An appropriately skilled pharmacist, integrated into the GP practice team, will be able to contribute considerably to practice workload — an important benefit to the NHS at a time when there is a shortage of GPs and practice nurses.
Vitally, this is also a huge opportunity to develop new roles for the pharmacy profession at a time when the growing workforce and not having a cap on student numbers has caused concern about future job prospects.
Around the country, we already have examples that show when pharmacists work closely with GPs and implement the RPS medicines optimisation principles, it provides patient benefit and good value. For instance, the Care Homes and Medicines Optimisation Implementation Service (CHAMOIS) in Leeds, in which specialist pharmacists undertook medication reviews of residents, provided positive benefits for the local GP practices’ patients and demonstrated that this is a sound investment.
Wider integration needed
All pharmacists can contribute to these new ways of working and this move should not be seen as a threat to the ambitions that pharmacists have in all sectors to improve patient care and optimise the use of medicines.
But this proposal is only one of a raft of changes we need to how pharmacy works as part of the wider health system.
On a local level, better integration of community pharmacy in care pathways is essential to support patients with their medicines and to have a more direct patient-facing role in chronic disease management.

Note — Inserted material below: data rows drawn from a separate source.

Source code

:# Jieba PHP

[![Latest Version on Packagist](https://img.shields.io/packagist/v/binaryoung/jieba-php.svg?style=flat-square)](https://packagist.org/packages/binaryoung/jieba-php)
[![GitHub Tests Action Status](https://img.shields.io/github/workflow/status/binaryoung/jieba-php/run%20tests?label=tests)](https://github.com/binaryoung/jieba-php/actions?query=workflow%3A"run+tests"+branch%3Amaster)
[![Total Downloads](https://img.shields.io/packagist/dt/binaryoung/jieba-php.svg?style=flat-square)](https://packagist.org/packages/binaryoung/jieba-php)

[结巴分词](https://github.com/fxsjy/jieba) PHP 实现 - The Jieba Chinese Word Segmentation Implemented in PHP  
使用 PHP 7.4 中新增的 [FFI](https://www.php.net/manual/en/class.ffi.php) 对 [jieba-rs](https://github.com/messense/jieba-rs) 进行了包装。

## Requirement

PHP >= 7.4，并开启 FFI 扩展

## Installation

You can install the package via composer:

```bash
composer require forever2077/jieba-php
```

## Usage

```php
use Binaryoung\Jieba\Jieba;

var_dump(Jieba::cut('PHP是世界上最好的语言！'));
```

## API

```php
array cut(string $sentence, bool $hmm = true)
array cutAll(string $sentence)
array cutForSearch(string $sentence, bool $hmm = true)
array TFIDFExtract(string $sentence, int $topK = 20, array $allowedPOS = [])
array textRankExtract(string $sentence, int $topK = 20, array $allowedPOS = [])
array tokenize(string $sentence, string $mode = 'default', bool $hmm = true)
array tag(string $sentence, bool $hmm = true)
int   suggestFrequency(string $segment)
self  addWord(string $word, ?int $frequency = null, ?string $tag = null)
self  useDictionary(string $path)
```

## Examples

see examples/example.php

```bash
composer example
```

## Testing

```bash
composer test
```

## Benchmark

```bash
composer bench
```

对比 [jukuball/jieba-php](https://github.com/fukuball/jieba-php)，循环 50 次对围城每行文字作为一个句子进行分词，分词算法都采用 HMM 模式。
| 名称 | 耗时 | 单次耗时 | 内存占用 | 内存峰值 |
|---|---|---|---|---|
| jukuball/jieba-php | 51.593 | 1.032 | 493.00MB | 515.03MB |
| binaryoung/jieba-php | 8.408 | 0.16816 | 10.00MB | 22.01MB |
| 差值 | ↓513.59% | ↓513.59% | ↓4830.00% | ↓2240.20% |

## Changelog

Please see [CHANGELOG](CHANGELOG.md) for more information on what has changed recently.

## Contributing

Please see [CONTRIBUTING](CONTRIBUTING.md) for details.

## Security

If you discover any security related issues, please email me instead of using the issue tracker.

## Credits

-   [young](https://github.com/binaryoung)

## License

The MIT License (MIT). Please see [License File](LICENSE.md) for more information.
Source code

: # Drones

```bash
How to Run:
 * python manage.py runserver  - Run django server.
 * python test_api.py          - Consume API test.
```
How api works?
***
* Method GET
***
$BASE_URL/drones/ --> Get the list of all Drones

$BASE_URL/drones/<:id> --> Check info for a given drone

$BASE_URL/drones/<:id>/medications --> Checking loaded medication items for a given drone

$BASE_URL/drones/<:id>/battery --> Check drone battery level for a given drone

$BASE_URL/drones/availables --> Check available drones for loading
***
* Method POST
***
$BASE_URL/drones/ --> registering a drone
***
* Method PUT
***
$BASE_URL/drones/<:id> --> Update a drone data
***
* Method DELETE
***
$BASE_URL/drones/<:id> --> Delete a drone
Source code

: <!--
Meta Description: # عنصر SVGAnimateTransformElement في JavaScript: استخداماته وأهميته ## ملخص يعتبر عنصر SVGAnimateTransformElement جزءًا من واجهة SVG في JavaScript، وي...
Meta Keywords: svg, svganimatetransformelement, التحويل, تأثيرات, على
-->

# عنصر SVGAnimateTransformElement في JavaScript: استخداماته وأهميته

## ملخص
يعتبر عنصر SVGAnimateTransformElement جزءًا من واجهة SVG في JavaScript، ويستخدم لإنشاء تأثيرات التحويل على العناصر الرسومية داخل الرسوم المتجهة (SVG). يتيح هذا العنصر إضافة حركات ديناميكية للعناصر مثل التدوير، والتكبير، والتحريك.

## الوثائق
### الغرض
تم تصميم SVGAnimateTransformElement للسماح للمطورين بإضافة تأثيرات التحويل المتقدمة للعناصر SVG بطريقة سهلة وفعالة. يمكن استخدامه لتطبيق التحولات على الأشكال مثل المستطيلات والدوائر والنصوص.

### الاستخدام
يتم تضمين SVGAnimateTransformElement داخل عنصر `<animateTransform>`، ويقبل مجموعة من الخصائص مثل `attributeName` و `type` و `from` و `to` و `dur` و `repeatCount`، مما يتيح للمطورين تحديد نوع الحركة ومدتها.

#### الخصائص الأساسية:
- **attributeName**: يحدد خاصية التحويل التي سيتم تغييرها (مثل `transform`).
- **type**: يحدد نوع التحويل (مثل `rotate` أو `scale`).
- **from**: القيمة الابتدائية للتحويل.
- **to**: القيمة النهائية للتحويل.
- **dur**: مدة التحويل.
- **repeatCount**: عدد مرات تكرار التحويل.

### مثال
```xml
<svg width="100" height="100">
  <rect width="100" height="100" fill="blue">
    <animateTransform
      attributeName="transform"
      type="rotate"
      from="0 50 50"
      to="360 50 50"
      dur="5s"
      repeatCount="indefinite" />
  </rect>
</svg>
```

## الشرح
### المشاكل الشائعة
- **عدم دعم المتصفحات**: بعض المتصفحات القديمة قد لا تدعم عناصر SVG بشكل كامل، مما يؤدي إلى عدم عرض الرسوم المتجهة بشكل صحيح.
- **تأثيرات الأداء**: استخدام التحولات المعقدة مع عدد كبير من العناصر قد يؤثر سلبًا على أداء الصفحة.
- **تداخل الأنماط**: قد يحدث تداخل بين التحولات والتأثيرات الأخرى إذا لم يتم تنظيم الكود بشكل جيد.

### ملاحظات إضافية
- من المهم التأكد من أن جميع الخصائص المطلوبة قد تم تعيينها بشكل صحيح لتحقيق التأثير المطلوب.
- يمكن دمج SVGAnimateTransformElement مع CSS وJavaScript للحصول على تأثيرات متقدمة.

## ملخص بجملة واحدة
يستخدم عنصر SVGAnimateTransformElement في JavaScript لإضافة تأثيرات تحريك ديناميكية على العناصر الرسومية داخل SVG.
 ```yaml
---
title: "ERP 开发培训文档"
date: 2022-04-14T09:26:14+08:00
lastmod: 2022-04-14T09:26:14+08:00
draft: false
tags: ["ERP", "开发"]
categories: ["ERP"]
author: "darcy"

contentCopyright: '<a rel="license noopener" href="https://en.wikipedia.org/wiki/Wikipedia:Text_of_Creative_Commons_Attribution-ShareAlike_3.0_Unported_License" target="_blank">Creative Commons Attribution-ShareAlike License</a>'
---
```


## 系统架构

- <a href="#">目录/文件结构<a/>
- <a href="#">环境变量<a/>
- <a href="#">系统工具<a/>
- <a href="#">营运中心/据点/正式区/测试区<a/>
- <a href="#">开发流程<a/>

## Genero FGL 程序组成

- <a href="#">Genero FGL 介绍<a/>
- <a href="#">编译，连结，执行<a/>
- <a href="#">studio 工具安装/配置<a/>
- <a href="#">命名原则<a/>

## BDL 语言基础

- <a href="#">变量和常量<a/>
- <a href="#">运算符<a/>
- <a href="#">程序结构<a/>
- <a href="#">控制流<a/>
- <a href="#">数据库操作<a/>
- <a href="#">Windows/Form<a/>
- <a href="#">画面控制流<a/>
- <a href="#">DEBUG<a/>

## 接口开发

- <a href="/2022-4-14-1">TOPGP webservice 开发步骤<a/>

This would ensure medication reviews and patient outcomes are delivered consistently and more effectively.
Commissioners must recognise this potential and act to bring pharmacists’ expertise into these pathways to support patients with their medicines use and achieve shared decision-making.
The NHS Five Year Forward View, the plan that will shape the future of the NHS, will enable local negotiation about the place of pharmacists in new models of care, including the proposed multispecialty community providers, and the primary and acute care systems.
There is untapped clinical capability, capacity and accessibility in the pharmacy workforce. There are also clinical and financial imperatives to address the suboptimal use of medicines in an NHS where 17% of hospital admissions in people aged over 65 years are a result of problems with medicines and up to 50% of people are not taking medicines as intended.
Working more closely with GPs is one way of seizing the opportunities arising from this work, to become an essential and integrated part of patient care — particularly around the prevention of ill-health and delivery of medicines optimisation.
But it isn’t the only way. We need much wider collaboration with public health and social care too. If we achieve this, it will provide professional opportunities for pharmacy and result in better care for our population.